Environments let you organize variables into named groups — such as Production, Staging, or Local Dev — so your tests can use different configurations depending on the context they run in. Each environment holds a set of key-value variables that your tests can reference at runtime. Variables can be marked as sensitive to protect secrets like API keys and passwords.

Creating an Environment

1

Navigate to Environments

Click Environments in the sidebar.
2

Click New

Click the + New button in the toolbar.
3

Enter details

Provide a Name (e.g., Production, Staging) and an optional Description to help your team understand what this environment is for.
4

Create

Click Create.
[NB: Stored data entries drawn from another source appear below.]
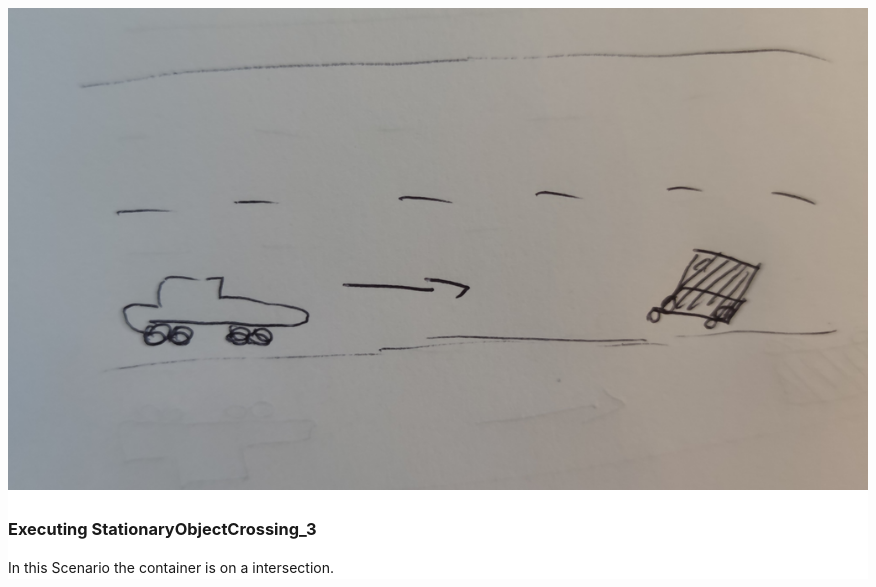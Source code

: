 ![](https://github.com/ll7/scenario_runner/blob/master/Docs/img/Images%20for%20execution%20results/IMG_20200614_203545.jpg)

### Executing StationaryObjectCrossing_3
In this Scenario the container is on a intersection.
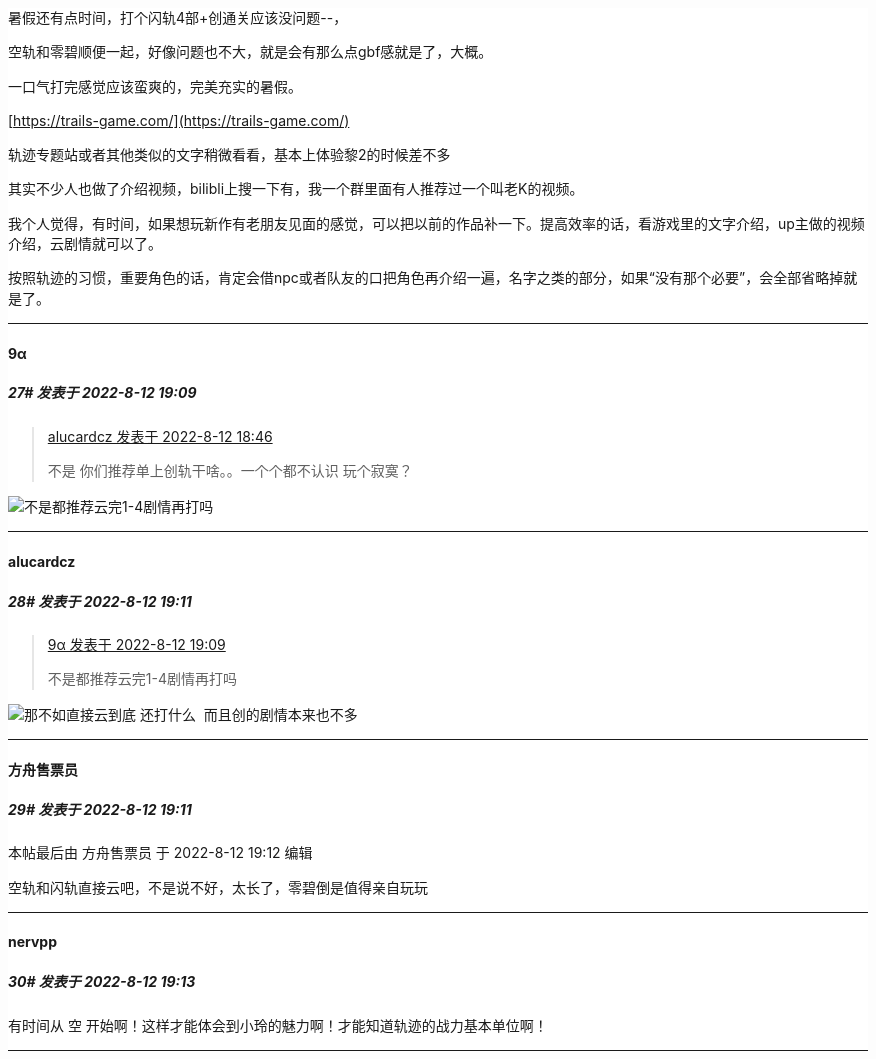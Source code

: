 暑假还有点时间，打个闪轨4部+创通关应该没问题--，

空轨和零碧顺便一起，好像问题也不大，就是会有那么点gbf感就是了，大概。

一口气打完感觉应该蛮爽的，完美充实的暑假。

[https://trails-game.com/](https://trails-game.com/)

轨迹专题站或者其他类似的文字稍微看看，基本上体验黎2的时候差不多

其实不少人也做了介绍视频，bilibli上搜一下有，我一个群里面有人推荐过一个叫老K的视频。

我个人觉得，有时间，如果想玩新作有老朋友见面的感觉，可以把以前的作品补一下。提高效率的话，看游戏里的文字介绍，up主做的视频介绍，云剧情就可以了。

按照轨迹的习惯，重要角色的话，肯定会借npc或者队友的口把角色再介绍一遍，名字之类的部分，如果“没有那个必要”，会全部省略掉就是了。

*****

####  9α  
##### 27#       发表于 2022-8-12 19:09

<blockquote><a href="httphttps://bbs.saraba1st.com/2b/forum.php?mod=redirect&amp;goto=findpost&amp;pid=57037401&amp;ptid=2086555" target="_blank">alucardcz 发表于 2022-8-12 18:46</a>

不是 你们推荐单上创轨干啥。。一个个都不认识 玩个寂寞？</blockquote>
<img src="https://static.saraba1st.com/image/smiley/face2017/067.png" referrerpolicy="no-referrer">不是都推荐云完1-4剧情再打吗

*****

####  alucardcz  
##### 28#       发表于 2022-8-12 19:11

<blockquote><a href="httphttps://bbs.saraba1st.com/2b/forum.php?mod=redirect&amp;goto=findpost&amp;pid=57037708&amp;ptid=2086555" target="_blank">9α 发表于 2022-8-12 19:09</a>

不是都推荐云完1-4剧情再打吗</blockquote>
<img src="https://static.saraba1st.com/image/smiley/face2017/067.png" referrerpolicy="no-referrer">那不如直接云到底 还打什么  而且创的剧情本来也不多

*****

####  方舟售票员  
##### 29#       发表于 2022-8-12 19:11

 本帖最后由 方舟售票员 于 2022-8-12 19:12 编辑 

空轨和闪轨直接云吧，不是说不好，太长了，零碧倒是值得亲自玩玩

*****

####  nervpp  
##### 30#       发表于 2022-8-12 19:13

有时间从 空 开始啊！这样才能体会到小玲的魅力啊！才能知道轨迹的战力基本单位啊！



*****

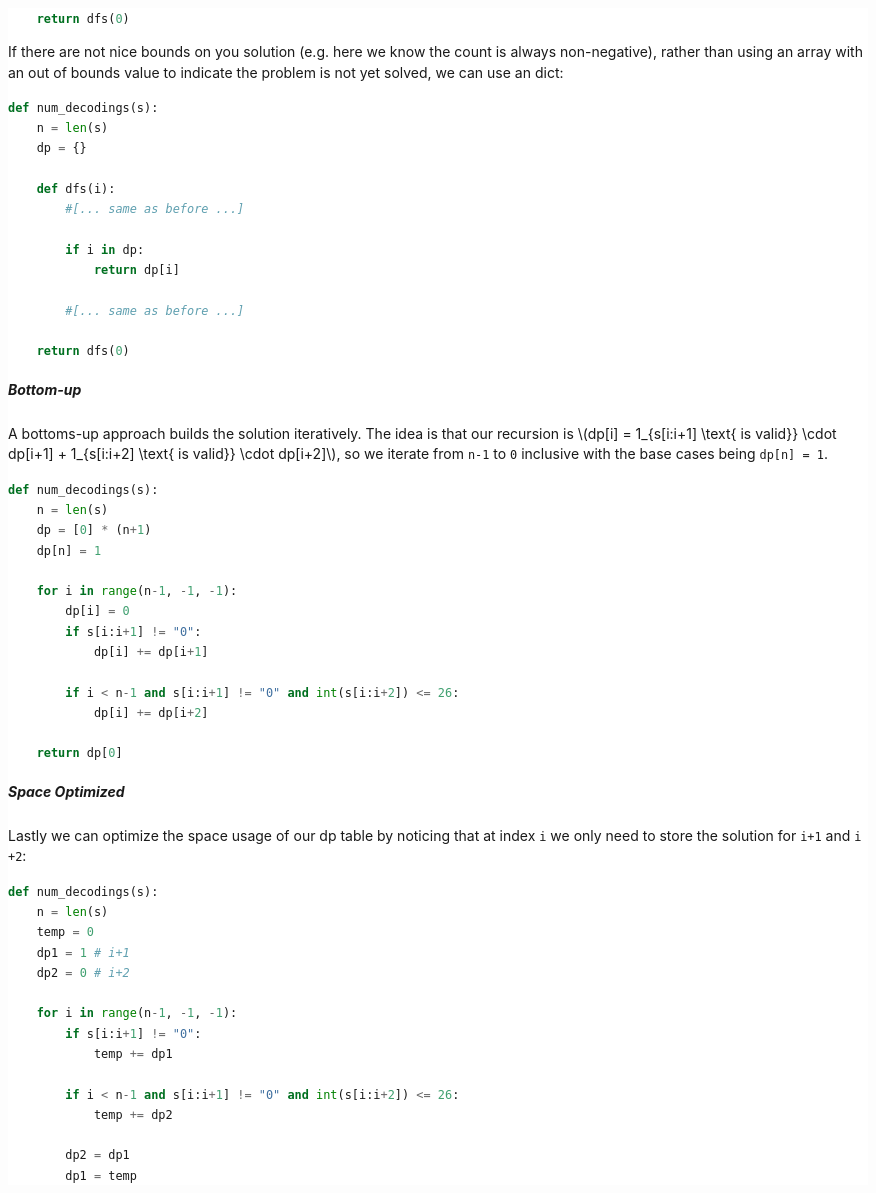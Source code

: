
 ```python
    return dfs(0)
```

If there are not nice bounds on you solution (e.g. here we know the count is always non-negative), rather than using an array with an out of bounds value to indicate the problem is not yet solved, we can use an dict:

```python
def num_decodings(s):
    n = len(s)
    dp = {} 

    def dfs(i):
        #[... same as before ...] 
        
        if i in dp:
            return dp[i]
        
        #[... same as before ...]
    
    return dfs(0)
```

##### Bottom-up

A bottoms-up approach builds the solution iteratively. The idea is that our recursion is \\(dp[i] = 1_{s[i:i+1] \\text{ is valid}} \\cdot dp[i+1] + 1_{s[i:i+2] \\text{ is valid}} \\cdot dp[i+2]\\), so we iterate from `n-1` to `0` inclusive with the base cases being `dp[n] = 1`.

```python
def num_decodings(s):
    n = len(s)
    dp = [0] * (n+1)
    dp[n] = 1

    for i in range(n-1, -1, -1):
        dp[i] = 0
        if s[i:i+1] != "0":
            dp[i] += dp[i+1]
        
        if i < n-1 and s[i:i+1] != "0" and int(s[i:i+2]) <= 26:
            dp[i] += dp[i+2]

    return dp[0]
```

##### Space Optimized

Lastly we can optimize the space usage of our dp table by noticing that at index `i` we only need to store the solution for `i+1` and `i+2`:

```python
def num_decodings(s):
    n = len(s)
    temp = 0
    dp1 = 1 # i+1
    dp2 = 0 # i+2

    for i in range(n-1, -1, -1):
        if s[i:i+1] != "0":
            temp += dp1
        
        if i < n-1 and s[i:i+1] != "0" and int(s[i:i+2]) <= 26:
            temp += dp2
        
        dp2 = dp1
        dp1 = temp 
```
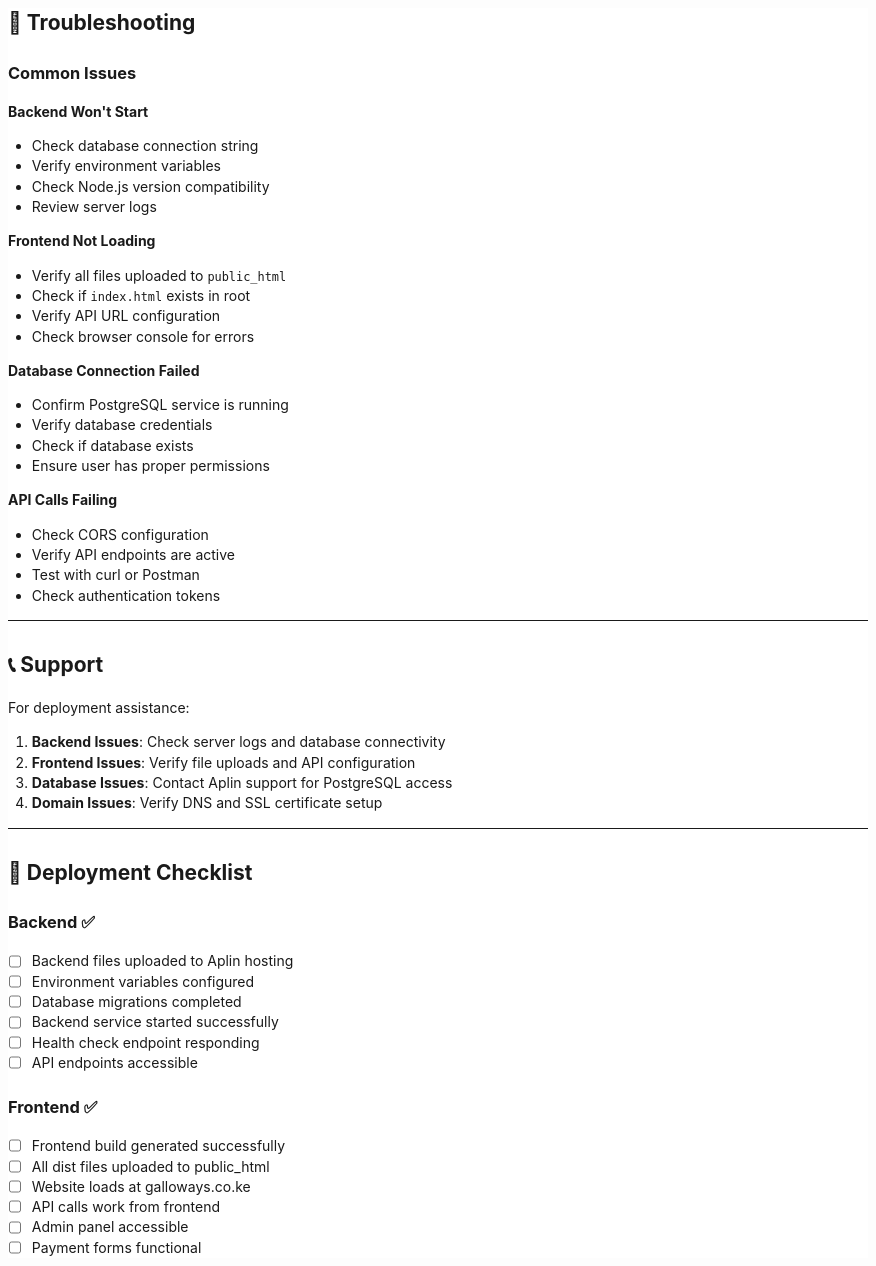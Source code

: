 
## 🚨 **Troubleshooting**

### **Common Issues**

**Backend Won't Start**
- Check database connection string
- Verify environment variables
- Check Node.js version compatibility
- Review server logs

**Frontend Not Loading**
- Verify all files uploaded to `public_html`
- Check if `index.html` exists in root
- Verify API URL configuration
- Check browser console for errors

**Database Connection Failed**
- Confirm PostgreSQL service is running
- Verify database credentials
- Check if database exists
- Ensure user has proper permissions

**API Calls Failing**
- Check CORS configuration
- Verify API endpoints are active
- Test with curl or Postman
- Check authentication tokens

---

## 📞 **Support**

For deployment assistance:
1. **Backend Issues**: Check server logs and database connectivity
2. **Frontend Issues**: Verify file uploads and API configuration
3. **Database Issues**: Contact Aplin support for PostgreSQL access
4. **Domain Issues**: Verify DNS and SSL certificate setup

---

## 🎉 **Deployment Checklist**

### Backend ✅
- [ ] Backend files uploaded to Aplin hosting
- [ ] Environment variables configured
- [ ] Database migrations completed
- [ ] Backend service started successfully
- [ ] Health check endpoint responding
- [ ] API endpoints accessible

### Frontend ✅
- [ ] Frontend build generated successfully
- [ ] All dist files uploaded to public_html
- [ ] Website loads at galloways.co.ke
- [ ] API calls work from frontend
- [ ] Admin panel accessible
- [ ] Payment forms functional
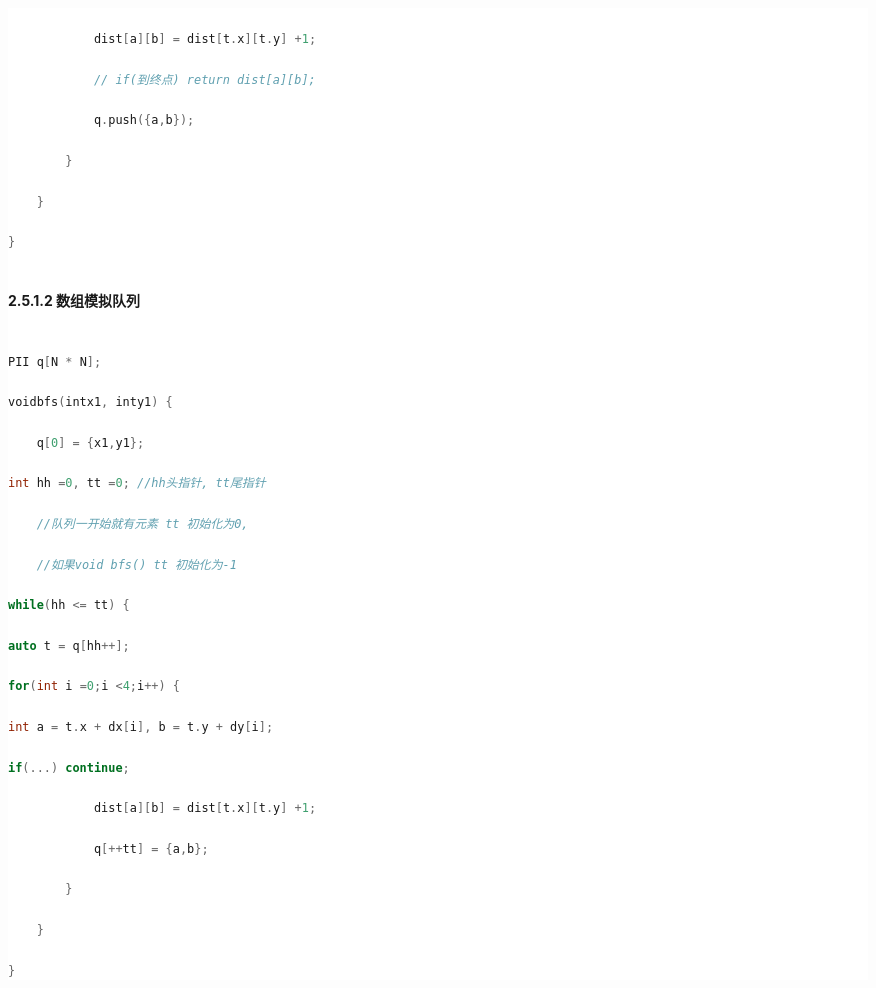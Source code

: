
 ```c++

            dist[a][b] = dist[t.x][t.y] +1;

            // if(到终点) return dist[a][b];

            q.push({a,b});

        }

    }

}



```

#### 2.5.1.2 数组模拟队列

```c++

PII q[N * N];

voidbfs(intx1, inty1) {

    q[0] = {x1,y1};

int hh =0, tt =0; //hh头指针, tt尾指针

    //队列一开始就有元素 tt 初始化为0,

    //如果void bfs() tt 初始化为-1

while(hh <= tt) {

auto t = q[hh++];

for(int i =0;i <4;i++) {

int a = t.x + dx[i], b = t.y + dy[i];

if(...) continue;

            dist[a][b] = dist[t.x][t.y] +1;

            q[++tt] = {a,b};

        }

    }

}

```
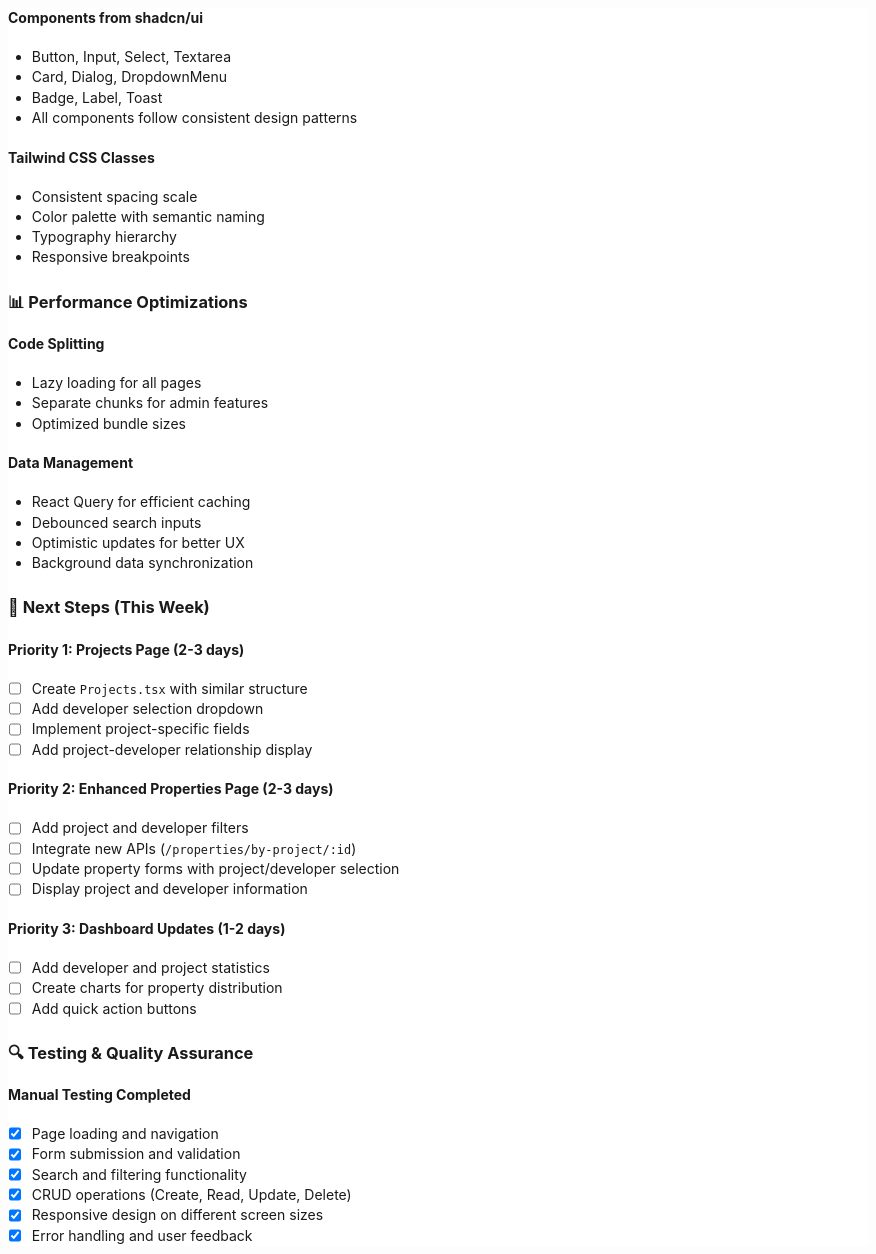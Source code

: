 #### **Components from shadcn/ui**
- Button, Input, Select, Textarea
- Card, Dialog, DropdownMenu
- Badge, Label, Toast
- All components follow consistent design patterns

#### **Tailwind CSS Classes**
- Consistent spacing scale
- Color palette with semantic naming
- Typography hierarchy
- Responsive breakpoints

### 📊 **Performance Optimizations**

#### **Code Splitting**
- Lazy loading for all pages
- Separate chunks for admin features
- Optimized bundle sizes

#### **Data Management**
- React Query for efficient caching
- Debounced search inputs
- Optimistic updates for better UX
- Background data synchronization

### 🚀 **Next Steps (This Week)**

#### **Priority 1: Projects Page (2-3 days)**
- [ ] Create `Projects.tsx` with similar structure
- [ ] Add developer selection dropdown
- [ ] Implement project-specific fields
- [ ] Add project-developer relationship display

#### **Priority 2: Enhanced Properties Page (2-3 days)**
- [ ] Add project and developer filters
- [ ] Integrate new APIs (`/properties/by-project/:id`)
- [ ] Update property forms with project/developer selection
- [ ] Display project and developer information

#### **Priority 3: Dashboard Updates (1-2 days)**
- [ ] Add developer and project statistics
- [ ] Create charts for property distribution
- [ ] Add quick action buttons

### 🔍 **Testing & Quality Assurance**

#### **Manual Testing Completed**
- [x] Page loading and navigation
- [x] Form submission and validation
- [x] Search and filtering functionality
- [x] CRUD operations (Create, Read, Update, Delete)
- [x] Responsive design on different screen sizes
- [x] Error handling and user feedback
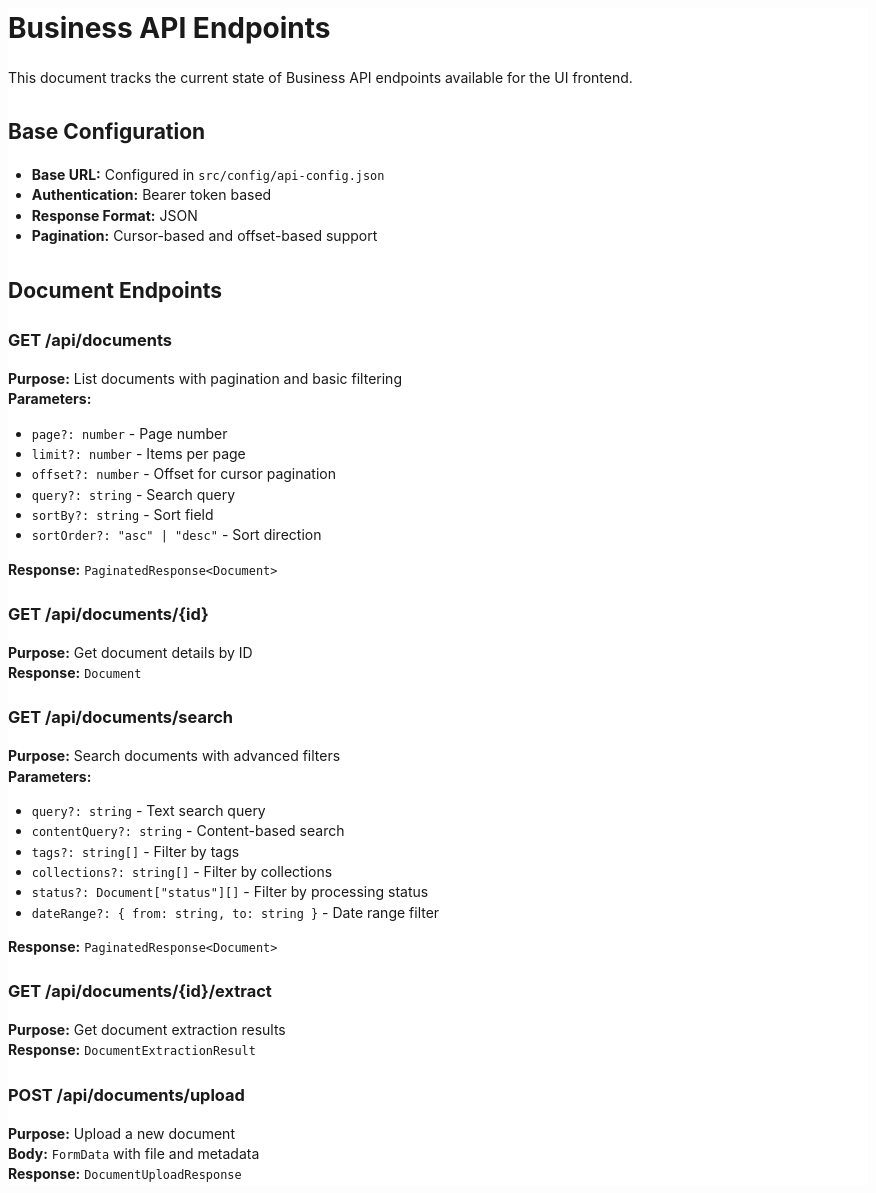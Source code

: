 # Business API Endpoints

This document tracks the current state of Business API endpoints available for the UI frontend.

## Base Configuration

- **Base URL:** Configured in `src/config/api-config.json`
- **Authentication:** Bearer token based
- **Response Format:** JSON
- **Pagination:** Cursor-based and offset-based support

## Document Endpoints

### GET /api/documents
**Purpose:** List documents with pagination and basic filtering  
**Parameters:**
- `page?: number` - Page number
- `limit?: number` - Items per page
- `offset?: number` - Offset for cursor pagination
- `query?: string` - Search query
- `sortBy?: string` - Sort field
- `sortOrder?: "asc" | "desc"` - Sort direction

**Response:** `PaginatedResponse<Document>`

### GET /api/documents/{id}
**Purpose:** Get document details by ID  
**Response:** `Document`

### GET /api/documents/search
**Purpose:** Search documents with advanced filters  
**Parameters:**
- `query?: string` - Text search query
- `contentQuery?: string` - Content-based search
- `tags?: string[]` - Filter by tags
- `collections?: string[]` - Filter by collections
- `status?: Document["status"][]` - Filter by processing status
- `dateRange?: { from: string, to: string }` - Date range filter

**Response:** `PaginatedResponse<Document>`

### GET /api/documents/{id}/extract
**Purpose:** Get document extraction results  
**Response:** `DocumentExtractionResult`

### POST /api/documents/upload
**Purpose:** Upload a new document  
**Body:** `FormData` with file and metadata  
**Response:** `DocumentUploadResponse`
The new environment appears in the table and opens automatically.

Managing Variables

Click any environment row to open its detail drawer, where you can add, edit, search, and delete variables.

Adding Variables

1

Enter name and value

Type a variable Name and Value in the form at the top of the drawer.
2

Mark as sensitive (optional)

Toggle Sensitive if the value contains a secret (API key, password, token). Sensitive values are encrypted and masked in the UI.
Once a variable is marked as sensitive, it cannot be changed back. The value will be hidden and only accessible by your tests at runtime.
3

Add more rows (optional)

Click + Add Variable to add multiple variables at once before saving.
4

Save

Click Save to store all new variables.

Editing Variables

Click the pencil icon on any variable row to open inline editing. You can change the name, value, or toggle the sensitive flag (for non-sensitive variables only).

Deleting Variables

Click the trash icon on any variable row. A confirmation dialog will appear before the variable is permanently removed.

Sensitive Variables

Sensitive variables provide an extra layer of protection for secrets:
BehaviorDetail
Masked in UIDisplayed as •••••••• with a lock icon.
Hidden from APIThe get endpoint returns null for sensitive values.
IrreversibleOnce marked sensitive, a variable cannot be changed back.
Editable valueYou can update the value of a sensitive variable, but you won’t see the current value.
Always mark API keys, passwords, database credentials, and tokens as Sensitive.